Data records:
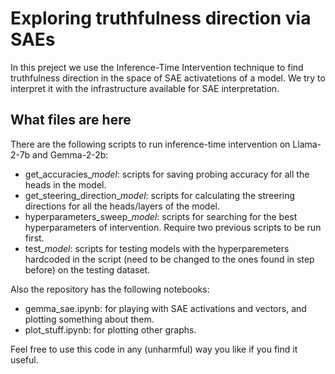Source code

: # Exploring truthfulness direction via SAEs

In this preject we use the Inference-Time Intervention technique to find truthfulness direction in the space of SAE activatetions of a model. We try to interpret it with the infrastructure available for SAE interpretation.

## What files are here

There are the following scripts to run inference-time intervention on Llama-2-7b and Gemma-2-2b:
- get_accuracies_*model*: scripts for saving probing accuracy for all the heads in the model.
- get_steering_direction_*model*: scripts for calculating the streering directions for all the heads/layers of the model.
- hyperparameters_sweep_*model*: scripts for searching for the best hyperparameters of intervention. Require two previous scripts to be run first.
- test_*model*: scripts for testing models with the hyperparemeters hardcoded in the script (need to be changed to the ones found in step before) on the testing dataset.

Also the repository has the following notebooks:
- gemma_sae.ipynb: for playing with SAE activations and vectors, and plotting something about them.
- plot_stuff.ipynb: for plotting other graphs.

Feel free to use this code in any (unharmful) way you like if you find it useful.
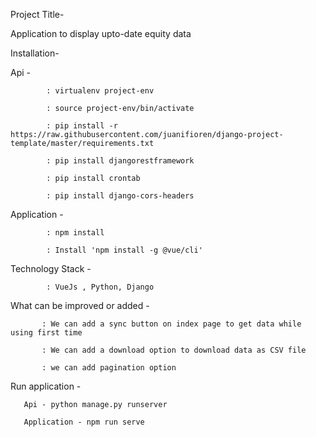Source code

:Project Title-
   
   Application to display upto-date equity data
   
   
   
Installation-

  Api - 
   
            : virtualenv project-env
            
            : source project-env/bin/activate
            
            : pip install -r https://raw.githubusercontent.com/juanifioren/django-project-template/master/requirements.txt
            
            : pip install djangorestframework
            
            : pip install crontab
            
            : pip install django-cors-headers
            
       
            
   
   Application -
                
            : npm install

            : Install 'npm install -g @vue/cli'
            
            
            
 
 Technology Stack - 
 
            : VueJs , Python, Django
            
 What can be improved or added -
 
           : We can add a sync button on index page to get data while using first time
           
           : We can add a download option to download data as CSV file
           
           : we can add pagination option 
           
 Run application - 
 
       Api - python manage.py runserver
       
       Application - npm run serve
            
   
            
 
            
                
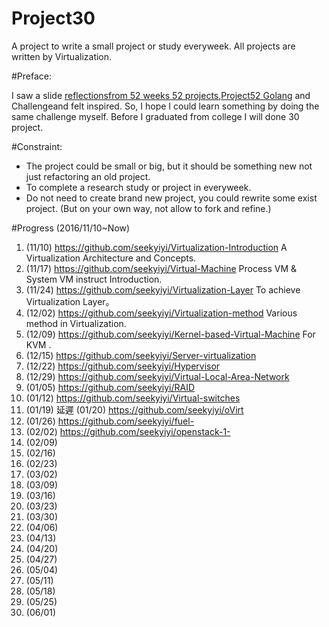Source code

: # Project30
A project to write a small project or study everyweek. All projects are written by Virtualization.

#Preface:

I saw a slide [reflectionsfrom 52 weeks 52 projects](https://speakerdeck.com/jeffersonlam/reflections-from-52-weeks-52-projects),[Project52 Golang](https://github.com/kkdai/project52) and Challengeand felt inspired. So, I hope I could learn something by doing the same challenge myself. Before I graduated from college I will done 30 project.

#Constraint:
* The project could be small or big, but it should be something new not just refactoring an old project.
* To complete a research study or project in everyweek.
* Do not need to create brand new project, you could rewrite some exist project. (But on your own way, not allow to fork and refine.)


#Progress (2016/11/10~Now)
1. (11/10) https://github.com/seekyiyi/Virtualization-Introduction A Virtualization Architecture and Concepts.
2. (11/17) https://github.com/seekyiyi/Virtual-Machine Process VM & System VM instruct Introduction.
3. (11/24) https://github.com/seekyiyi/Virtualization-Layer To achieve Virtualization Layer。
4. (12/02) https://github.com/seekyiyi/Virtualization-method Various method in Virtualization.
5. (12/09) https://github.com/seekyiyi/Kernel-based-Virtual-Machine For KVM . 
6. (12/15) https://github.com/seekyiyi/Server-virtualization 
7. (12/22) https://github.com/seekyiyi/Hypervisor
8. (12/29) https://github.com/seekyiyi/Virtual-Local-Area-Network
9. (01/05) https://github.com/seekyiyi/RAID
10. (01/12) https://github.com/seekyiyi/Virtual-switches
11. (01/19) 延遲 (01/20) https://github.com/seekyiyi/oVirt
12. (01/26) https://github.com/seekyiyi/fuel-
13. (02/02) https://github.com/seekyiyi/openstack-1-
14. (02/09)
15. (02/16)
16. (02/23)
17. (03/02)
18. (03/09)
19. (03/16)
20. (03/23)
21. (03/30)
22. (04/06)
23. (04/13)
24. (04/20)
25. (04/27)
26. (05/04)
27. (05/11)
28. (05/18)
29. (05/25)
30. (06/01)
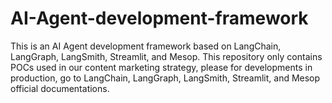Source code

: # AI-Agent-development-framework

This is an AI Agent development framework based on LangChain, LangGraph, LangSmith, Streamlit, and Mesop. This repository only contains POCs used in our content marketing strategy, please for developments in production, go to LangChain, LangGraph, LangSmith, Streamlit, and Mesop official documentations.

(TASK BRIEF): Write out, word for word, the lines from the first line of the entries through the one containing "## What files are here", both included. Leave out the pictures.

(ANSWER AREA):
Source code

: # Exploring truthfulness direction via SAEs

In this preject we use the Inference-Time Intervention technique to find truthfulness direction in the space of SAE activatetions of a model. We try to interpret it with the infrastructure available for SAE interpretation.

## What files are here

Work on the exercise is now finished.